Brett Phillips, Brewers: Phillips was the key piece in the trade that sent Carlos Gomez and Michael Fiers to Houston in 2015. He quickly became the Brewers’ centerfielder of the future and may not be far off from The Show when you consider Kirk Nieuwenhuis and Rymer Liriano are the two men holding down the fort. Phillips has excellent speed — as witnessed by his double-digit triples over the past two years but he still has work to do on his base-stealing skills after getting caught 23 times in 63 attempts. If he can make the necessary adjustments, though, and his power continues to develop, he could become a 20-20 threat.

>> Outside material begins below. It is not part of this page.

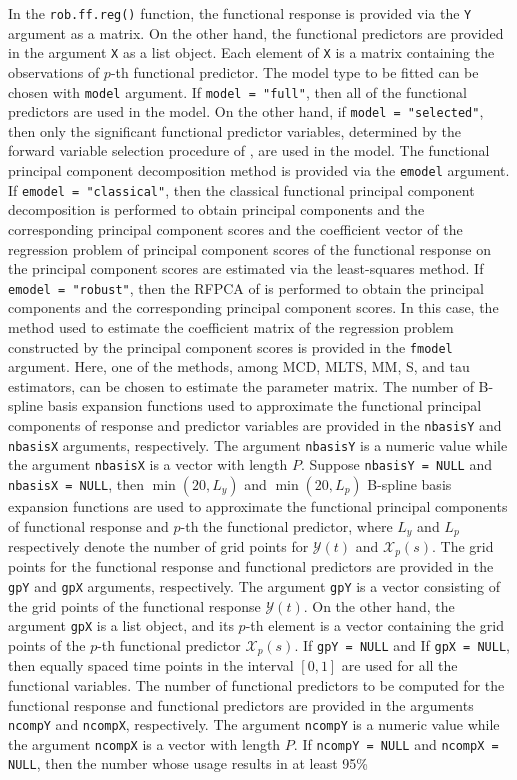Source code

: In the \texttt{rob.ff.reg()} function, the functional response is provided via the \texttt{Y} argument as a matrix. On the other hand, the functional predictors are provided in the argument \texttt{X} as a list object. Each element of \texttt{X} is a matrix containing the observations of $p$-th functional predictor. The model type to be fitted can be chosen with \texttt{model} argument. If \texttt{model = "full"}, then all of the functional predictors are used in the model. On the other hand, if \texttt{model = "selected"}, then only the significant functional predictor variables, determined by the forward variable selection procedure of \cite{BS22}, are used in the model. The functional principal component decomposition method is provided via the \texttt{emodel} argument. If \texttt{emodel = "classical"}, then the classical functional principal component decomposition is performed to obtain principal components and the corresponding principal component scores and the coefficient vector of the regression problem of principal component scores of the functional response on the principal component scores are estimated via the least-squares method. If \texttt{emodel = "robust"}, then the RFPCA of \cite{Bali2011} is performed to obtain the principal components and the corresponding principal component scores. In this case, the method used to estimate the coefficient matrix of the regression problem constructed by the principal component scores is provided in the \texttt{fmodel} argument. Here, one of the methods, among MCD, MLTS, MM, S, and tau estimators, can be chosen to estimate the parameter matrix. The number of B-spline basis expansion functions used to approximate the functional principal components of response and predictor variables are provided in the \texttt{nbasisY} and \texttt{nbasisX} arguments, respectively. The argument \texttt{nbasisY} is a numeric value while the argument \texttt{nbasisX} is a vector with length $P$. Suppose \texttt{nbasisY = NULL} and \texttt{nbasisX = NULL}, then $\min(20, L_y)$ and $\min(20, L_p)$ B-spline basis expansion functions are used to approximate the functional principal components of functional response and $p$-th the functional predictor, where $L_y$ and $L_p$ respectively denote the number of grid points for $\mathcal{Y}(t)$ and $\mathcal{X}_p(s)$. The grid points for the functional response and functional predictors are provided in the \texttt{gpY} and \texttt{gpX} arguments, respectively. The argument \texttt{gpY} is a vector consisting of the grid points of the functional response $\mathcal{Y}(t)$. On the other hand, the argument \texttt{gpX} is a list object, and its $p$-th element is a vector containing the grid points of the $p$-th functional predictor $\mathcal{X}_p(s)$. If \texttt{gpY = NULL} and If \texttt{gpX = NULL}, then equally spaced time points in the interval $[0,1]$ are used for all the functional variables. The number of functional predictors to be computed for the functional response and functional predictors are provided in the arguments \texttt{ncompY} and \texttt{ncompX}, respectively. The argument \texttt{ncompY} is a numeric value while the argument \texttt{ncompX} is a vector with length $P$. If \texttt{ncompY = NULL} and \texttt{ncompX = NULL}, then the number whose usage results in at least 95\%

Hunter Renfroe, Padres: Renfroe is an interesting prospect. Power is his best tool but he plays for an organization that makes its home in a very spacious park. He’s just not necessarily the type of player the Padres should be building around. However, he has more than enough raw power to hit the ball out of any park and would obviously be a huge threat on the road. With the left-field picture looking fairly bleak in San Diego, Renfroe could get his shot sooner rather than later — especially if he gets off to a quick start in Triple-A in 2016.

Scott Schebler, Reds: The Reds seemed to be very eager to get their hands on Schebler during the three-team trade that involved former third baseman Todd Frazier during the offseason. It’s curious because he didn’t exactly light the world on fire in 2015 while playing in a good hitters’ league and scouts have never been enamored with his tools. However, the Reds should be able to offer him at-bats in 2016 so he’ll have a chance to prove us wrong. His best tool is his power but he’s a smart baserunner who should also be capable of swiping a few bags.

Mallex Smith, Padres: Smith — with all his speed — is the kind of player the San Diego Padres should be developing and building around (with their spacious park) but he was dealt to Atlanta in 2015. He’ll have a good opportunity to receive playing time with his new (rebuilding) club, although he probably won’t open the year with a clear path to regular playing time. If he gets a chance to play, though, his speed makes him an interesting (and underrated) fantasy target. He’s stolen 57 or more bases in each of three full pro seasons — in part because he hits for average and is also more than willing to take a walk. Smith, 23, could end up being what everyone thought the Reds’ Billy Hamilton was going to be.

Nick Williams, Phillies: One of the Phillies’ key acquisitions over the past year, Williams won’t open 2016 in the Majors but he could be an impact bat before the season is done. He has massive power potential — even though he’s topped out at 17 homers as a professional (four seasons). The power is really what’s going to help him make a name for himself in The Show. He’s hit for average in the minors but Williams has benefitted from above-average BABIPs, which have helped to compensate for his significant strikeout rates.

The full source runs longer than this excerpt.